In this lecture we're going to discuss,
Insulin Dependent Diabetes Mellitus Type 1 or Type 1 Diabetes.
So type 1 diabetes is a metabolic disorder
of hyperglycemia and ketosis.
It results from a deficiency of insulin
production in the pancreas.
It's the most common age of presentation for patients
with type 1 diabetes is around 5 to 7 years of age.
And then also, patients can present in adolescence.
And the rate of type 1 diabetes in the developing world
is much less than it is in a developed world.
And in the United States,
the risk is on the rise.
This is much like other autoimmune disease.
So let's go through the pathophysiology of type 1 diabetes.
It's both a environmental
and a hereditary condition.
Identical twins, for example, only have a 50% chance
of developing diabetes type 1 if the sibling has it.
Likewise, if two siblings were not identical have it there's about a 10% risk
for the second child to have the disease.
And if a parent has the disease,
there's around to 3 to 5% chance.
So it's not really following any one easy
genetic inheritance pattern
and there, it does seem to be something
about the environment as well.
So this figure here on the slide encapsulates
in a sense what's going on.
From the start of life, the first thing that's really responsible
is genetic configuration of the patient at the individual.
If they have those genes
and there's certain HLA types for example
which put people at increased risk for diabetes,
they're going to be at increased risk.
Then some sort of environmental phenomenon happens
which predisposes them to developing the disease.
Then they have a trigger, this could be a viral infection
or something going on with them.
They could have some problem
or something in their diet,
for example, that predisposes them
to developing an autoimmune response
towards the islet cell of their pancreas.
That's where that little green cross is.
At that time the number of pancreatic cells
which is started at the hundred percent starts to decline.

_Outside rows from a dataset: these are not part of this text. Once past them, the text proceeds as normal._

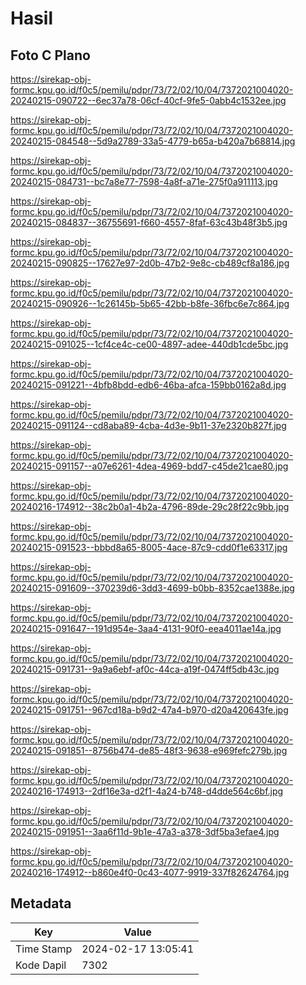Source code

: # Hasil

## Foto C Plano

https://sirekap-obj-formc.kpu.go.id/f0c5/pemilu/pdpr/73/72/02/10/04/7372021004020-20240215-090722--6ec37a78-06cf-40cf-9fe5-0abb4c1532ee.jpg

https://sirekap-obj-formc.kpu.go.id/f0c5/pemilu/pdpr/73/72/02/10/04/7372021004020-20240215-084548--5d9a2789-33a5-4779-b65a-b420a7b68814.jpg

https://sirekap-obj-formc.kpu.go.id/f0c5/pemilu/pdpr/73/72/02/10/04/7372021004020-20240215-084731--bc7a8e77-7598-4a8f-a71e-275f0a911113.jpg

https://sirekap-obj-formc.kpu.go.id/f0c5/pemilu/pdpr/73/72/02/10/04/7372021004020-20240215-084837--36755691-f660-4557-8faf-63c43b48f3b5.jpg

https://sirekap-obj-formc.kpu.go.id/f0c5/pemilu/pdpr/73/72/02/10/04/7372021004020-20240215-090825--17627e97-2d0b-47b2-9e8c-cb489cf8a186.jpg

https://sirekap-obj-formc.kpu.go.id/f0c5/pemilu/pdpr/73/72/02/10/04/7372021004020-20240215-090926--1c26145b-5b65-42bb-b8fe-36fbc6e7c864.jpg

https://sirekap-obj-formc.kpu.go.id/f0c5/pemilu/pdpr/73/72/02/10/04/7372021004020-20240215-091025--1cf4ce4c-ce00-4897-adee-440db1cde5bc.jpg

https://sirekap-obj-formc.kpu.go.id/f0c5/pemilu/pdpr/73/72/02/10/04/7372021004020-20240215-091221--4bfb8bdd-edb6-46ba-afca-159bb0162a8d.jpg

https://sirekap-obj-formc.kpu.go.id/f0c5/pemilu/pdpr/73/72/02/10/04/7372021004020-20240215-091124--cd8aba89-4cba-4d3e-9b11-37e2320b827f.jpg

https://sirekap-obj-formc.kpu.go.id/f0c5/pemilu/pdpr/73/72/02/10/04/7372021004020-20240215-091157--a07e6261-4dea-4969-bdd7-c45de21cae80.jpg

https://sirekap-obj-formc.kpu.go.id/f0c5/pemilu/pdpr/73/72/02/10/04/7372021004020-20240216-174912--38c2b0a1-4b2a-4796-89de-29c28f22c9bb.jpg

https://sirekap-obj-formc.kpu.go.id/f0c5/pemilu/pdpr/73/72/02/10/04/7372021004020-20240215-091523--bbbd8a65-8005-4ace-87c9-cdd0f1e63317.jpg

https://sirekap-obj-formc.kpu.go.id/f0c5/pemilu/pdpr/73/72/02/10/04/7372021004020-20240215-091609--370239d6-3dd3-4699-b0bb-8352cae1388e.jpg

https://sirekap-obj-formc.kpu.go.id/f0c5/pemilu/pdpr/73/72/02/10/04/7372021004020-20240215-091647--191d954e-3aa4-4131-90f0-eea4011ae14a.jpg

https://sirekap-obj-formc.kpu.go.id/f0c5/pemilu/pdpr/73/72/02/10/04/7372021004020-20240215-091731--9a9a6ebf-af0c-44ca-a19f-0474ff5db43c.jpg

https://sirekap-obj-formc.kpu.go.id/f0c5/pemilu/pdpr/73/72/02/10/04/7372021004020-20240215-091751--967cd18a-b9d2-47a4-b970-d20a420643fe.jpg

https://sirekap-obj-formc.kpu.go.id/f0c5/pemilu/pdpr/73/72/02/10/04/7372021004020-20240215-091851--8756b474-de85-48f3-9638-e969fefc279b.jpg

https://sirekap-obj-formc.kpu.go.id/f0c5/pemilu/pdpr/73/72/02/10/04/7372021004020-20240216-174913--2df16e3a-d2f1-4a24-b748-d4dde564c6bf.jpg

https://sirekap-obj-formc.kpu.go.id/f0c5/pemilu/pdpr/73/72/02/10/04/7372021004020-20240215-091951--3aa6f11d-9b1e-47a3-a378-3df5ba3efae4.jpg

https://sirekap-obj-formc.kpu.go.id/f0c5/pemilu/pdpr/73/72/02/10/04/7372021004020-20240216-174912--b860e4f0-0c43-4077-9919-337f82624764.jpg


## Metadata

| Key        | Value               |
| ---------- | ------------------- |
| Time Stamp | 2024-02-17 13:05:41 |
| Kode Dapil | 7302                |



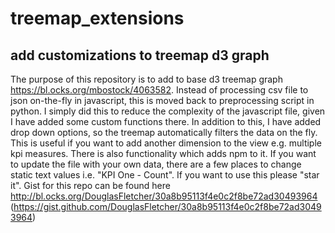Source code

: # treemap_extensions
## add customizations to treemap d3 graph

The purpose of this repository is to add to base d3 treemap graph https://bl.ocks.org/mbostock/4063582. Instead of processing csv 
file to json on-the-fly in javascript, this is moved back to preprocessing script in python. I simply did this to reduce the complexity 
of the javascript file, given I have added some custom functions there. In addition to this, I have added drop down options, so the 
treemap automatically filters the data on the fly. This is useful if you want to add another dimension to the view e.g. multiple kpi measures. 
There is also functionality which adds npm to it. If you want to update the file with your own data, there are a 
few places to change static text values i.e. "KPI One - Count". If you want to use this please "star it". Gist for this repo can be found here 
http://bl.ocks.org/DouglasFletcher/30a8b95113f4e0c2f8be72ad30493964
(https://gist.github.com/DouglasFletcher/30a8b95113f4e0c2f8be72ad30493964)

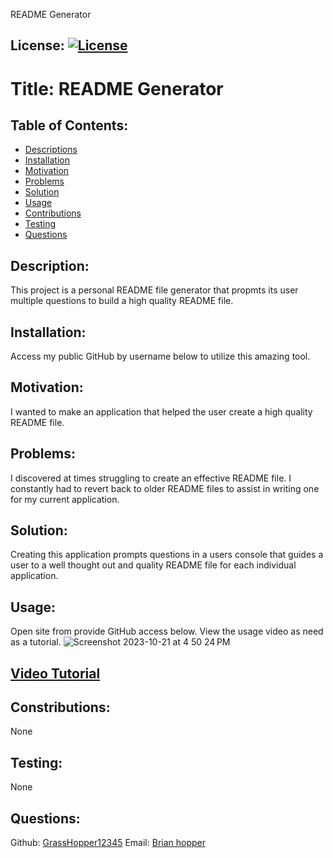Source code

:  README Generator
  ## License: [![License](https://img.shields.io/badge/License-Apache_2.0-blue.svg)](https://opensource.org/licenses/Apache-2.0)
  
  # Title: README Generator

  ## Table of Contents:
  - [Descriptions](#description)
  - [Installation](#installation)
  - [Motivation](#motivation)
  - [Problems](#problems)
  - [Solution](#solution)
  - [Usage](#usage)
  - [Contributions](#contributions)
  - [Testing](#testing)
  - [Questions](#questions)



  ## Description: 
  This project is a personal README file generator that propmts its user multiple questions to build a high quality README file.
  ## Installation: 
  Access my public GitHub by username below to utilize this amazing tool.
  ## Motivation: 
  I wanted to make an application that helped the user create a high quality README file.
  ## Problems: 
  I discovered at times struggling to create an effective README file. I constantly had to revert back to older README files to assist in writing one for my      current application.
  ## Solution: 
  Creating this application prompts questions in a users console that guides a user to a well thought out and quality README file for each individual application.
  ## Usage: 
  Open site from provide GitHub access below. View the usage video as need as a tutorial.
  ![Screenshot 2023-10-21 at 4 50 24 PM](https://github.com/GrassHopper12345/readMeGenerator/assets/132722257/19f2b179-195f-4f0f-bf26-d43ba61bf8b4)

  ## [Video Tutorial](https://drive.google.com/drive/folders/1bdCs7x9ctziYEgnS6Z_S1XSx_6pIrt8P)

  ## Constributions: 
  None
  ## Testing: 
  None
  ## Questions: 
  Github: [GrassHopper12345](https://github.com/GrassHopper12345)
  Email: [Brian hopper](Brian.hopper@live.com)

Once 80% of the pancreatic islet cells are gone,
that patient is going to start developing the symptoms of diabetes.
The lower squiggly line
is this patient's glucose over time.
Obviously, there's a little bit of daily fluctuation-but then as that pancreatic cells start to disappear,
there's less insulin handling this patient's glucose
and the glucose starts to rise.
Once it rises to the point where they're having symptoms,
they're gonna present with diabetes.
So let's go through this more carefully and in detail
in terms of how we manage patients with diabetes.